John 19:40-42

So they took the body of Jesus and bound it in linen cloths with the spices, as is the burial custom of the Jews.  Now in the place where he was crucified there was a garden, and in the garden a new tomb in which no one had yet been laid.  So because of the Jewish day of Preparation, since the tomb was close at hand, they laid Jesus there.

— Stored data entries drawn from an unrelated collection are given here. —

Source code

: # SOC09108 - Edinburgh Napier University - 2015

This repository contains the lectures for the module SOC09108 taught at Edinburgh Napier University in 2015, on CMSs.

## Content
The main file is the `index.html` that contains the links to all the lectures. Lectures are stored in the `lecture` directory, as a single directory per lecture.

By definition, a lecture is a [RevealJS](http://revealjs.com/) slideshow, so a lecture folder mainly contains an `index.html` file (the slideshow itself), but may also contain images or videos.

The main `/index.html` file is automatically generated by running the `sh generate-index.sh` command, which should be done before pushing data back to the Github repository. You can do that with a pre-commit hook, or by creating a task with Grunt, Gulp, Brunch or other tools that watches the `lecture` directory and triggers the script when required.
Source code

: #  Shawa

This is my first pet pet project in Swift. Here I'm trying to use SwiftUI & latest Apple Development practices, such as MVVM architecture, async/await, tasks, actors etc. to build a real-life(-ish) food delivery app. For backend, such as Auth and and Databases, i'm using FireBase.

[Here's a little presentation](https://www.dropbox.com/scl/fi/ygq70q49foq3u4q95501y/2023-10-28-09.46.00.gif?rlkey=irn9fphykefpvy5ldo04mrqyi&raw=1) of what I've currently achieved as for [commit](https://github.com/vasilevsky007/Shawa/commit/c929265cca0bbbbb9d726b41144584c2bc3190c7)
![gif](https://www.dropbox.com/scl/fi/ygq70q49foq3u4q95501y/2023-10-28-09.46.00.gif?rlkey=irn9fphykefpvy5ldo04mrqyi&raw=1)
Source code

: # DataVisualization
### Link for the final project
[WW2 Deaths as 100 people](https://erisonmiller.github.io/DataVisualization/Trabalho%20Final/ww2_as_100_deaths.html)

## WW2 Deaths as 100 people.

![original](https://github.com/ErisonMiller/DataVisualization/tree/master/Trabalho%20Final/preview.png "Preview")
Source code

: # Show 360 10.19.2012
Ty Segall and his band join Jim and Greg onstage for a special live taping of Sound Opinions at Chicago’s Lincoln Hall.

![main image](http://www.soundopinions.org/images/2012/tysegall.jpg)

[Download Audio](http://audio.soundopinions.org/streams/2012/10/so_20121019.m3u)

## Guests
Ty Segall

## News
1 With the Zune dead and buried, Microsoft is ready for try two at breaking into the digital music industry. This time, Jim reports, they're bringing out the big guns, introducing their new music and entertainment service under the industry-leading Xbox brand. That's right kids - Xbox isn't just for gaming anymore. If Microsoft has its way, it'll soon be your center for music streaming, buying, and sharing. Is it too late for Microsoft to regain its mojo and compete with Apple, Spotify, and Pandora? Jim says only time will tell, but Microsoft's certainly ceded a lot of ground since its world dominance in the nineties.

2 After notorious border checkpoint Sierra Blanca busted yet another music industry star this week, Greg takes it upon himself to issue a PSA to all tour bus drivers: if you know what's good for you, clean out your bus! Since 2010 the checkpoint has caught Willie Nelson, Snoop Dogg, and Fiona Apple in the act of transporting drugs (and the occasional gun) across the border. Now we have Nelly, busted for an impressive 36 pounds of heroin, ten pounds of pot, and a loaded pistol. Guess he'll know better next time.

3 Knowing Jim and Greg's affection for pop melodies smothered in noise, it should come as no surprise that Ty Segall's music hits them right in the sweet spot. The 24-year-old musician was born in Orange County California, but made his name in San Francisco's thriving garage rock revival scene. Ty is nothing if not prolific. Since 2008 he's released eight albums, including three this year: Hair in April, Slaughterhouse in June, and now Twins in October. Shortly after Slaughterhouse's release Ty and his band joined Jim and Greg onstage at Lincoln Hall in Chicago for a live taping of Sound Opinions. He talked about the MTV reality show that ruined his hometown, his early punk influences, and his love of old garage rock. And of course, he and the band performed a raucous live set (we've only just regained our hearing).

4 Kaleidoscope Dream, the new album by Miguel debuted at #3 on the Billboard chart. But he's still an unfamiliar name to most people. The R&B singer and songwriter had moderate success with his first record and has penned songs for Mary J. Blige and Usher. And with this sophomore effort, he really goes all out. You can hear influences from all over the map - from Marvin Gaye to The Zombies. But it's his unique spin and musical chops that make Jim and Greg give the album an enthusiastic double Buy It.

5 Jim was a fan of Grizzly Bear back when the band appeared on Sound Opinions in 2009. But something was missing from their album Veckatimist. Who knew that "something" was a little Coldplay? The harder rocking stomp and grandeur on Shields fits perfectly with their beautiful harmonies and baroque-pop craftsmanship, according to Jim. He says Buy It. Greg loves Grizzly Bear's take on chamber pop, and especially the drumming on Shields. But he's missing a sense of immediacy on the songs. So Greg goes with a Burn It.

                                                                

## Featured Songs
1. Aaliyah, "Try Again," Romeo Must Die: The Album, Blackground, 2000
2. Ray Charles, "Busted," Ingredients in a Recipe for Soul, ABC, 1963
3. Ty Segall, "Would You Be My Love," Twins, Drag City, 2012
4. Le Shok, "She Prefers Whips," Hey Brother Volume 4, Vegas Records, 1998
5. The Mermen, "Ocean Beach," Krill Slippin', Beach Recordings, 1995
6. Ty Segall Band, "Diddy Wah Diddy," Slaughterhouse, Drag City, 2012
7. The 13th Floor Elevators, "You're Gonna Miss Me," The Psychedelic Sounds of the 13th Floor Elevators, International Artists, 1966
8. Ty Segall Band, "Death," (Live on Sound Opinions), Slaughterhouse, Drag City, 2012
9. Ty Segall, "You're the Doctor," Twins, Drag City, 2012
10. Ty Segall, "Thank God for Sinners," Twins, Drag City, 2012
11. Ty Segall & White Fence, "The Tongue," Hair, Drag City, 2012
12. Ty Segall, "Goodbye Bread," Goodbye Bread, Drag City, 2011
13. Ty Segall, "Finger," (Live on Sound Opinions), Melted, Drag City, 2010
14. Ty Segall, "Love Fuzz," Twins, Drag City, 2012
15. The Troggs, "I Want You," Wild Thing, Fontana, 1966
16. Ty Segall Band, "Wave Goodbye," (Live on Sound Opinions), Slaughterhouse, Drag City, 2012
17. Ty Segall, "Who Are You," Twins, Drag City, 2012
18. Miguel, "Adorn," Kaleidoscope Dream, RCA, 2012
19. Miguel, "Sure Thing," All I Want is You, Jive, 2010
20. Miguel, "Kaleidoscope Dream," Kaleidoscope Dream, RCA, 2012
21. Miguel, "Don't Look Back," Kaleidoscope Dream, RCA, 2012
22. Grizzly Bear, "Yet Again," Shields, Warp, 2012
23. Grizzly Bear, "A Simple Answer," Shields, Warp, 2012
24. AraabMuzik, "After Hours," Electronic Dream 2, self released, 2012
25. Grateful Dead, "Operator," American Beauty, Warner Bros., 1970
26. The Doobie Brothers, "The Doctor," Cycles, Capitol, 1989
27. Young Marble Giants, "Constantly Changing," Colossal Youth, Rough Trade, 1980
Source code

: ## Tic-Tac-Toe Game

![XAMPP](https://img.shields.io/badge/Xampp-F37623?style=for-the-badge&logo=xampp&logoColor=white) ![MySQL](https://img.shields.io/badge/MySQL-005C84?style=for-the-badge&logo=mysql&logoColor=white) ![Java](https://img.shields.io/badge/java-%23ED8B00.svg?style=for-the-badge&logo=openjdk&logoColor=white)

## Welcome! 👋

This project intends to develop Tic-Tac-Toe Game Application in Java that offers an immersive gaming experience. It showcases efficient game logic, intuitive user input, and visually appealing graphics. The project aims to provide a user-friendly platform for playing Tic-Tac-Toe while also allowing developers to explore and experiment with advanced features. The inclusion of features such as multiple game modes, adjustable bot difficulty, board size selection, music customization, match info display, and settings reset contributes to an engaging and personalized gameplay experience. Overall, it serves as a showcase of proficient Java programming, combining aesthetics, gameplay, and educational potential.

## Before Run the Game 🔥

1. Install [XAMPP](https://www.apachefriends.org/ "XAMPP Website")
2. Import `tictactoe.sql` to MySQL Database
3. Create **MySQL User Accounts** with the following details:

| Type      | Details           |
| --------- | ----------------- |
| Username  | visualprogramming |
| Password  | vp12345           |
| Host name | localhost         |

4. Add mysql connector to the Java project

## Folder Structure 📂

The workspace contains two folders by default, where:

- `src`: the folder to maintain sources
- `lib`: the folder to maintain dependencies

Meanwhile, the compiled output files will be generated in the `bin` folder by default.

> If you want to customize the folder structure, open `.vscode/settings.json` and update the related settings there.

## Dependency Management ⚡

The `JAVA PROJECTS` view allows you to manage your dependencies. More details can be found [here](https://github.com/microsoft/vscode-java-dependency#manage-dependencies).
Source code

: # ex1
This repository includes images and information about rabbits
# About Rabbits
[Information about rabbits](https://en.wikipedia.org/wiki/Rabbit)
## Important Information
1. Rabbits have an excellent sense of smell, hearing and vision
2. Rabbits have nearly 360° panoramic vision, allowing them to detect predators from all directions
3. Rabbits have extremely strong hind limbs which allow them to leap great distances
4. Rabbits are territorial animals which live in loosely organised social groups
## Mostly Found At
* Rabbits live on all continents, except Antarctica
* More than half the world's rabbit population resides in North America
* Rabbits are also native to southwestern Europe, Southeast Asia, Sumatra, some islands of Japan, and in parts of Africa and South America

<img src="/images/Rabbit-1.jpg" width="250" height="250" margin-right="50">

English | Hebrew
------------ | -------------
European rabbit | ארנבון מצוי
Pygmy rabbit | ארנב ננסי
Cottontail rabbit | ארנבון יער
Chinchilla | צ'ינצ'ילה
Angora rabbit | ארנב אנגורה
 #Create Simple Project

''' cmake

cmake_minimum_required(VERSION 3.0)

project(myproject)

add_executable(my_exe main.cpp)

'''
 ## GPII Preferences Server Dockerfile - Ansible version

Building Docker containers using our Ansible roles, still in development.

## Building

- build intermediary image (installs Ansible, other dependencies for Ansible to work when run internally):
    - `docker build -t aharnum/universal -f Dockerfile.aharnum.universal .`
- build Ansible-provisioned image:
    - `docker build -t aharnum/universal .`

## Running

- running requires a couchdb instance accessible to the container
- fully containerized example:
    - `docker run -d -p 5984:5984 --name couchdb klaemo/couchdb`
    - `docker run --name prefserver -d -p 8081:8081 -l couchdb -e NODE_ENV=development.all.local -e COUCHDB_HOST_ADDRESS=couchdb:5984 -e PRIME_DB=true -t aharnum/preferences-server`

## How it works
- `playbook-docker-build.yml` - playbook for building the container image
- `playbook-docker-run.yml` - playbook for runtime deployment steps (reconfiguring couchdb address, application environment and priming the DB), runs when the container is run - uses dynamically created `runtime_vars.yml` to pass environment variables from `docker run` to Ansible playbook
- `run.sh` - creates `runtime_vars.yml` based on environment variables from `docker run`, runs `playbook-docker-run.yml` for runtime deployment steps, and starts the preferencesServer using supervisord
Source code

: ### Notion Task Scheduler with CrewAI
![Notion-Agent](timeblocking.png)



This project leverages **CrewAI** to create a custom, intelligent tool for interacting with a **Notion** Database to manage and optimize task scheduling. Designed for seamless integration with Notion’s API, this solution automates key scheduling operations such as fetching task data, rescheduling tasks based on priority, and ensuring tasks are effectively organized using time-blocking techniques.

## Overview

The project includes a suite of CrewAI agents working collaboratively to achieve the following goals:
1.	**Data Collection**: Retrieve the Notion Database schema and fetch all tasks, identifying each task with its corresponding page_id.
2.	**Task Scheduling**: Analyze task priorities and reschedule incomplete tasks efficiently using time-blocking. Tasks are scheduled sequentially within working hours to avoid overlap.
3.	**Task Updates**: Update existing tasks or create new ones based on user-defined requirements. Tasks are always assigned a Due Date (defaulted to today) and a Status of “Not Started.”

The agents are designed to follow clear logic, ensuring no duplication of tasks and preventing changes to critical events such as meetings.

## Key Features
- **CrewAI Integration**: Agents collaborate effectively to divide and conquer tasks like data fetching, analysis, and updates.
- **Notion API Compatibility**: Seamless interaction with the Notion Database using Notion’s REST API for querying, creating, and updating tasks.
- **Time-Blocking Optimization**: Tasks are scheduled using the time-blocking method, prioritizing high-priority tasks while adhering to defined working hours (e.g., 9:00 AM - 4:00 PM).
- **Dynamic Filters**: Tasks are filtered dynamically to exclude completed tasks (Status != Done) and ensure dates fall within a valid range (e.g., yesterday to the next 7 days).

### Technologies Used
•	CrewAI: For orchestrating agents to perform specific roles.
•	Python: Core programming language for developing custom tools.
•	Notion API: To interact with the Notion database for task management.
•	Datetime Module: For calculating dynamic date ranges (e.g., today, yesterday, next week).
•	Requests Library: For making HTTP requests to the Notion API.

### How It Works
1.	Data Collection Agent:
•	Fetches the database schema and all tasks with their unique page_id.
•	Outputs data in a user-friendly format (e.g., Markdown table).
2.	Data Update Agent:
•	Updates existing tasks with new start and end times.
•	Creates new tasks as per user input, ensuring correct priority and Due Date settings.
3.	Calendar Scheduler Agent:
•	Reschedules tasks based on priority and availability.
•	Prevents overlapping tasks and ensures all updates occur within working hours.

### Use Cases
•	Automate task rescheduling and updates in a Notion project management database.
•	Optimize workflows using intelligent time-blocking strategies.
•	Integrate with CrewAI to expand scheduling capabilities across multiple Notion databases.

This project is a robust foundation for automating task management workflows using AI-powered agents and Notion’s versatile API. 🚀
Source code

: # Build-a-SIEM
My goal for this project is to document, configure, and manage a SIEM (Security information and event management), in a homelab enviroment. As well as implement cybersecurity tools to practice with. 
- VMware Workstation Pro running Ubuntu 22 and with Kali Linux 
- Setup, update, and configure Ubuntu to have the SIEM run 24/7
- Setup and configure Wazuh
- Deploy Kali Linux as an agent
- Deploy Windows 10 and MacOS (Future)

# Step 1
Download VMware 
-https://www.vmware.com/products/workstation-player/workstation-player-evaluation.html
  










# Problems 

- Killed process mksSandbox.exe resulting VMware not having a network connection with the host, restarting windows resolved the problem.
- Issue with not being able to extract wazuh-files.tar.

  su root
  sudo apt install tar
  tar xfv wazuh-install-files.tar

Oh, to see the marvel and majesty and poetry of the divine play.  When Adam and Eve took the fruit and ate back in the garden, death, sickness and calamity all descended upon the human race.  They surely died…just not right then.  And God, being so wondrously merciful, not only delayed their punishment, but he covered them with clothes and promised the Redeemer.  Well, here is the Redeemer.  He is brought – lifeless – to the garden. He comes to the peaceful place that Adam had been brought in the newness of life.  Yet Christ comes to be entombed, having bore the horrific punishment of sin.  His body is wrecked by hateful fists, whips, nails, and a spear.  Adam had lived in the serenity of God’s garden and had the fruits of all the trees at his disposal.  There was nothing that he needed that wasn’t within his earthly grasp.  

Jesus has been forsaken by the Father and left to die as the punishment for Adam’s fall.  Jesus had gone to the wilderness to battle that serpent and He defeated him and his guile while hungry, thirsty and alone.  Adam fell in opulence and ease.  Jesus trusted God even unto death – and death on the cross!  Adam, surrounded by bliss and ease, disobeyed and plunged mankind into sin and judgment.  

But how merciful is our Father, and how beautiful He is too.  Not only has He brought an end to sin by taking out His just wrath upon Jesus but He does so in a way that moves the heart.  Adam and Eve took and ate from the forbidden tree; Jesus was crucified and hung on a tree.  The one cancels out the other.  Do you struggle with the deep things of theology?  Do you puzzle over the Old Testament?  Then look here and see how God doesn’t just tell…he shows too.  And to bring Jesus to a garden for burial is the next to last piece of the great and poetic truth of salvation and redemption.  The final piece, of course, is yet to come.  On Sunday Jesus rises and with Him, our hopes too.  The heavenly Father could very well have orchestrated His plans in any way He desired.  Redemption could have been carried out like a government office issues licenses  or permits – impersonally and with cold inhumanity.  But God (aren’t these the two greatest words in Scripture?) is a God of unlimited, unfathomable love and He sets forth His plan to restore all things in this, a nearly magical and meaningful way.  He is a personal God.  He is a God that gives purpose and meaning.  This is but one example.  God is no impersonal force or some kind of energy permeating the universe; He is divine personality and divine love.  

The Old Testament is about Jesus Christ and here is the glorious summation of the divine play.  The story of our redemption starts and ends in a garden.  It’s the perfect display of God’s meaning of history – the righteousness of Christ for the sin of mankind.  This was all God’s plan from the beginning and it’s breathtaking in both its enormity and passion.  No writer could have achieved such an epic.  Tolstoy was prolific, Dostoevsky brilliant; this is divine.  It’s the blessing of God upon His children to see the sweep of it all, the days, years, decades and centuries tumbling by, like a ball rolling down a hill, all leading to Jesus Christ where we meet Him.  And we all must – either in faith or in judgment because the God that made sure of every little event here will not let a single sin go unpunished, not even an idle word.  

So, you see, it isn’t enough for God to simply cancel the sin debt we owe for our thousands of treasons against His holy majesty.  No.  He redeems His children in truth and beauty and meaning.  When we come to Him in repentance we are guaranteed not some impersonal mercy  or cold pardon, but the fullest of life and love too.  Every Christian that has tasted the sweet, sweet tears of repentance knows that truly indescribable embrace of God that restores all – heart and soul.  He will never leave us or forsake us.  He will never overlook the small details.  He will redeem us, restore us and lift us at last to the glory and beauty we were created to have with Him, in Him and through Him.